(Information provided Opens)
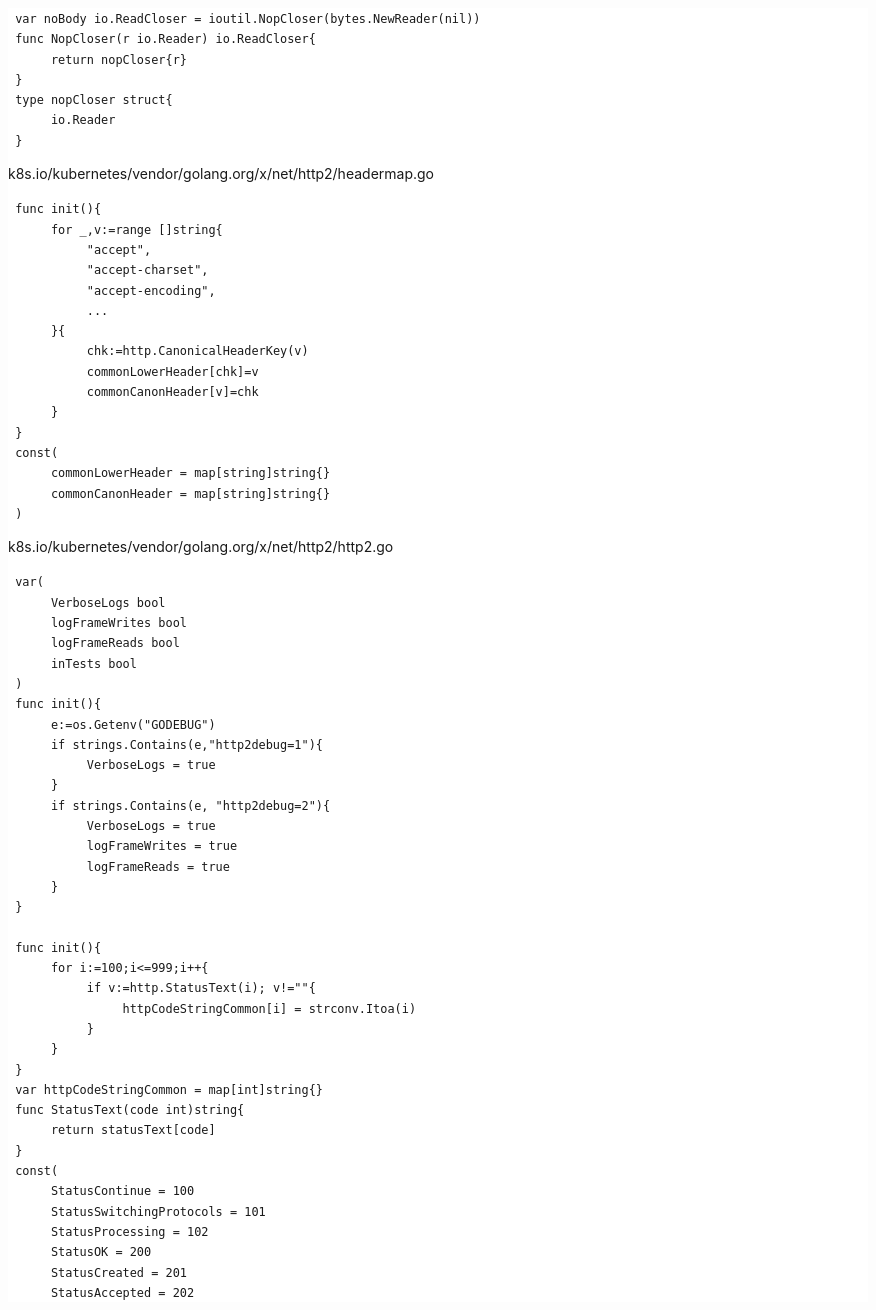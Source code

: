 
     var noBody io.ReadCloser = ioutil.NopCloser(bytes.NewReader(nil))
     func NopCloser(r io.Reader) io.ReadCloser{
          return nopCloser{r}
     }
     type nopCloser struct{
          io.Reader
     }

k8s.io/kubernetes/vendor/golang.org/x/net/http2/headermap.go

     func init(){
          for _,v:=range []string{
               "accept",
               "accept-charset",
               "accept-encoding",
               ...
          }{
               chk:=http.CanonicalHeaderKey(v)
               commonLowerHeader[chk]=v
               commonCanonHeader[v]=chk
          }
     }
     const(
          commonLowerHeader = map[string]string{}
          commonCanonHeader = map[string]string{}
     )
     
k8s.io/kubernetes/vendor/golang.org/x/net/http2/http2.go

     var(
          VerboseLogs bool
          logFrameWrites bool
          logFrameReads bool
          inTests bool
     )
     func init(){
          e:=os.Getenv("GODEBUG")
          if strings.Contains(e,"http2debug=1"){
               VerboseLogs = true
          }
          if strings.Contains(e, "http2debug=2"){
               VerboseLogs = true
               logFrameWrites = true
               logFrameReads = true
          }
     }

     func init(){
          for i:=100;i<=999;i++{
               if v:=http.StatusText(i); v!=""{
                    httpCodeStringCommon[i] = strconv.Itoa(i)
               }
          }
     }
     var httpCodeStringCommon = map[int]string{}
     func StatusText(code int)string{
          return statusText[code]
     }
     const(
          StatusContinue = 100
          StatusSwitchingProtocols = 101
          StatusProcessing = 102
          StatusOK = 200
          StatusCreated = 201
          StatusAccepted = 202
(Information provided Closes)
Your objective -> Only the lines that contain the word "commonLowerHeader" should be copied from the material.

Answer space ->
               commonLowerHeader[chk]=v
          commonLowerHeader = map[string]string{}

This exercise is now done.